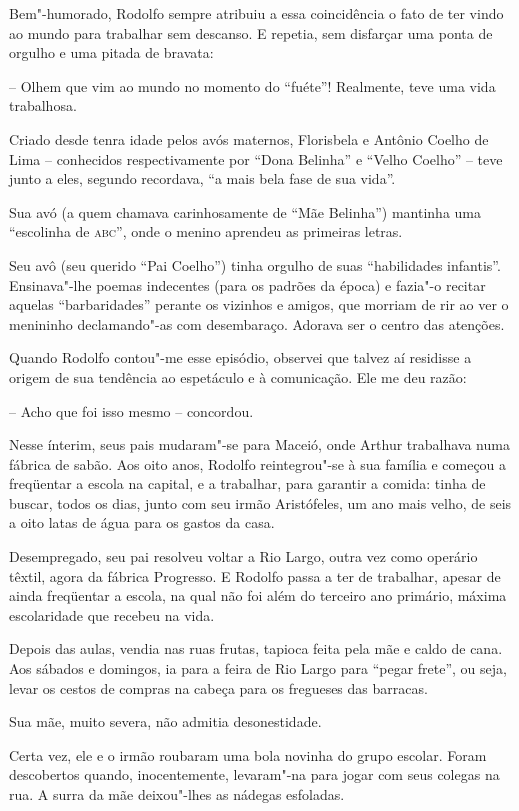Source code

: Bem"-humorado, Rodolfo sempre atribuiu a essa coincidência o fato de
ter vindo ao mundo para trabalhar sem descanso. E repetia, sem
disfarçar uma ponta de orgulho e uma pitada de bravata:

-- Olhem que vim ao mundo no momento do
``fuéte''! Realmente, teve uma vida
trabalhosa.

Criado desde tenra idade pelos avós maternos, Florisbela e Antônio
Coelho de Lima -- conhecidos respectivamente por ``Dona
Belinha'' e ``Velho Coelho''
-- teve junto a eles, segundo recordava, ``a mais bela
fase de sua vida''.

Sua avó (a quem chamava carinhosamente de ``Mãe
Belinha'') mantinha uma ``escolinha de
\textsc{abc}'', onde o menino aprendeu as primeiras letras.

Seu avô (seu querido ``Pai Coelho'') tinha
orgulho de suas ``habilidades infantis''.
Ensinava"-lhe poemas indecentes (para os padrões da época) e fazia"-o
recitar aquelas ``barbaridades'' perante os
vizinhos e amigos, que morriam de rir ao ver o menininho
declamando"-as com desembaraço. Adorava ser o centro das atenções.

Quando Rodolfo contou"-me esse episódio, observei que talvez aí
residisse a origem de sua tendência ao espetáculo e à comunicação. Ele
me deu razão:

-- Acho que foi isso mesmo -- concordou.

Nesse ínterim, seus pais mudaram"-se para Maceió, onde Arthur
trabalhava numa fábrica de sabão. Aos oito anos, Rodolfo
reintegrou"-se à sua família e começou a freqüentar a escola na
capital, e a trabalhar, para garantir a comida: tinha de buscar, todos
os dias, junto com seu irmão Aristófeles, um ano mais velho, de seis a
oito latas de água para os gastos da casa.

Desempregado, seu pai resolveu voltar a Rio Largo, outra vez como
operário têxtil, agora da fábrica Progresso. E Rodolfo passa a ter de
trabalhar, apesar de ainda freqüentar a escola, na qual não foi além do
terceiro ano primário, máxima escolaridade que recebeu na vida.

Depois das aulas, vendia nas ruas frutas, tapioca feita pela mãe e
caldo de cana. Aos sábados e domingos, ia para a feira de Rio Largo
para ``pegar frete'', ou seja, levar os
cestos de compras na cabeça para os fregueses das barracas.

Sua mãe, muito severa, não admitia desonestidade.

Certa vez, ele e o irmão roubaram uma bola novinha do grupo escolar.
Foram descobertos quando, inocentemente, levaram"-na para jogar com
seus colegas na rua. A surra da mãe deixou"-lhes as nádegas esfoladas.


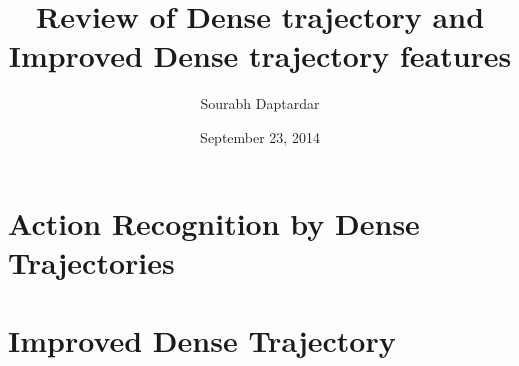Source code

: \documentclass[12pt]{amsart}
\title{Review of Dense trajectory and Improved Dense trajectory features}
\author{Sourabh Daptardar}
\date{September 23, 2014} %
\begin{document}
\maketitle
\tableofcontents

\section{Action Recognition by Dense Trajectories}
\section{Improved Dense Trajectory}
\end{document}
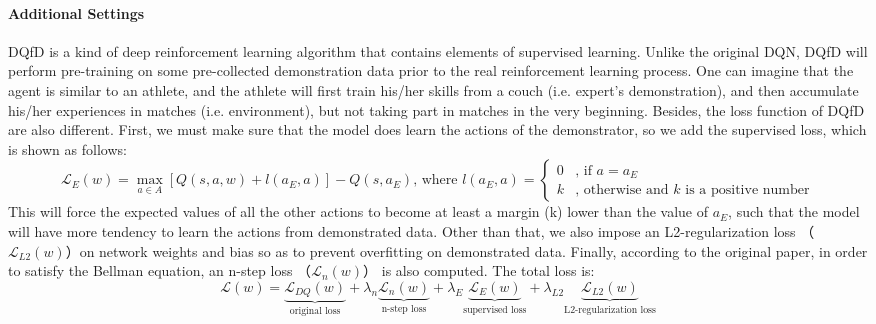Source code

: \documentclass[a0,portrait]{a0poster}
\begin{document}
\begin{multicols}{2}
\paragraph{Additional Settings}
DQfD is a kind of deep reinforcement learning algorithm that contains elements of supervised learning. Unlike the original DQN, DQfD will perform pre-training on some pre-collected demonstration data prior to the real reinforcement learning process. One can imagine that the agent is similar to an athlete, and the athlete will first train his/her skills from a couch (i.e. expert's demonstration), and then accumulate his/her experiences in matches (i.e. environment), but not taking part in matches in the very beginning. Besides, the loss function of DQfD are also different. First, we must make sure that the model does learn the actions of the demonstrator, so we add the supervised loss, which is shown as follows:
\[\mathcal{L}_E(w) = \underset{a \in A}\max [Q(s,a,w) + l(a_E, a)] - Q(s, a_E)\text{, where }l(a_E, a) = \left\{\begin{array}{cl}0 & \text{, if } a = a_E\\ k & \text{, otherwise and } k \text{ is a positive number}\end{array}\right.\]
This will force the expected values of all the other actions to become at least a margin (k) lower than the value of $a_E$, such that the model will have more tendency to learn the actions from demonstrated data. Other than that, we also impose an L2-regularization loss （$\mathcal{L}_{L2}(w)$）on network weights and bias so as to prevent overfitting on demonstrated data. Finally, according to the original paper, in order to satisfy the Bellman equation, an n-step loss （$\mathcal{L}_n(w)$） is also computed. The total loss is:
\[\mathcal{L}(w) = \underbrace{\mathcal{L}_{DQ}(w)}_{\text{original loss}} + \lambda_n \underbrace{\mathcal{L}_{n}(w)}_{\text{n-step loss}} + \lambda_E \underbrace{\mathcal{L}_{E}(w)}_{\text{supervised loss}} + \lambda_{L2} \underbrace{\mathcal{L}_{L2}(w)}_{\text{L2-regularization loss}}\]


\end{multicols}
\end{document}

···

ASSIGNED TASK =
Leave the images aside and transcribe all entries exactly.

EXERCISE OUTPUT =
Source code

: Bem"-humorado, Rodolfo sempre atribuiu a essa coincidência o fato de
ter vindo ao mundo para trabalhar sem descanso. E repetia, sem
disfarçar uma ponta de orgulho e uma pitada de bravata:

-- Olhem que vim ao mundo no momento do
``fuéte''! Realmente, teve uma vida
trabalhosa.

Criado desde tenra idade pelos avós maternos, Florisbela e Antônio
Coelho de Lima -- conhecidos respectivamente por ``Dona
Belinha'' e ``Velho Coelho''
-- teve junto a eles, segundo recordava, ``a mais bela
fase de sua vida''.

Sua avó (a quem chamava carinhosamente de ``Mãe
Belinha'') mantinha uma ``escolinha de
\textsc{abc}'', onde o menino aprendeu as primeiras letras.

Seu avô (seu querido ``Pai Coelho'') tinha
orgulho de suas ``habilidades infantis''.
Ensinava"-lhe poemas indecentes (para os padrões da época) e fazia"-o
recitar aquelas ``barbaridades'' perante os
vizinhos e amigos, que morriam de rir ao ver o menininho
declamando"-as com desembaraço. Adorava ser o centro das atenções.

Quando Rodolfo contou"-me esse episódio, observei que talvez aí
residisse a origem de sua tendência ao espetáculo e à comunicação. Ele
me deu razão:

-- Acho que foi isso mesmo -- concordou.

Nesse ínterim, seus pais mudaram"-se para Maceió, onde Arthur
trabalhava numa fábrica de sabão. Aos oito anos, Rodolfo
reintegrou"-se à sua família e começou a freqüentar a escola na
capital, e a trabalhar, para garantir a comida: tinha de buscar, todos
os dias, junto com seu irmão Aristófeles, um ano mais velho, de seis a
oito latas de água para os gastos da casa.

Desempregado, seu pai resolveu voltar a Rio Largo, outra vez como
operário têxtil, agora da fábrica Progresso. E Rodolfo passa a ter de
trabalhar, apesar de ainda freqüentar a escola, na qual não foi além do
terceiro ano primário, máxima escolaridade que recebeu na vida.

Depois das aulas, vendia nas ruas frutas, tapioca feita pela mãe e
caldo de cana. Aos sábados e domingos, ia para a feira de Rio Largo
para ``pegar frete'', ou seja, levar os
cestos de compras na cabeça para os fregueses das barracas.

Sua mãe, muito severa, não admitia desonestidade.

Certa vez, ele e o irmão roubaram uma bola novinha do grupo escolar.
Foram descobertos quando, inocentemente, levaram"-na para jogar com
seus colegas na rua. A surra da mãe deixou"-lhes as nádegas esfoladas.


Source code

: \documentclass[12pt]{amsart}
\title{Review of Dense trajectory and Improved Dense trajectory features}
\author{Sourabh Daptardar}
\date{September 23, 2014} %
\begin{document}
\maketitle
\tableofcontents

\section{Action Recognition by Dense Trajectories}
\section{Improved Dense Trajectory}
\end{document}
Source code

: \documentclass[a0,portrait]{a0poster}
\begin{document}
\begin{multicols}{2}
\paragraph{Additional Settings}
DQfD is a kind of deep reinforcement learning algorithm that contains elements of supervised learning. Unlike the original DQN, DQfD will perform pre-training on some pre-collected demonstration data prior to the real reinforcement learning process. One can imagine that the agent is similar to an athlete, and the athlete will first train his/her skills from a couch (i.e. expert's demonstration), and then accumulate his/her experiences in matches (i.e. environment), but not taking part in matches in the very beginning. Besides, the loss function of DQfD are also different. First, we must make sure that the model does learn the actions of the demonstrator, so we add the supervised loss, which is shown as follows:
\[\mathcal{L}_E(w) = \underset{a \in A}\max [Q(s,a,w) + l(a_E, a)] - Q(s, a_E)\text{, where }l(a_E, a) = \left\{\begin{array}{cl}0 & \text{, if } a = a_E\\ k & \text{, otherwise and } k \text{ is a positive number}\end{array}\right.\]
This will force the expected values of all the other actions to become at least a margin (k) lower than the value of $a_E$, such that the model will have more tendency to learn the actions from demonstrated data. Other than that, we also impose an L2-regularization loss （$\mathcal{L}_{L2}(w)$）on network weights and bias so as to prevent overfitting on demonstrated data. Finally, according to the original paper, in order to satisfy the Bellman equation, an n-step loss （$\mathcal{L}_n(w)$） is also computed. The total loss is:
\[\mathcal{L}(w) = \underbrace{\mathcal{L}_{DQ}(w)}_{\text{original loss}} + \lambda_n \underbrace{\mathcal{L}_{n}(w)}_{\text{n-step loss}} + \lambda_E \underbrace{\mathcal{L}_{E}(w)}_{\text{supervised loss}} + \lambda_{L2} \underbrace{\mathcal{L}_{L2}(w)}_{\text{L2-regularization loss}}\]


\end{multicols}
\end{document}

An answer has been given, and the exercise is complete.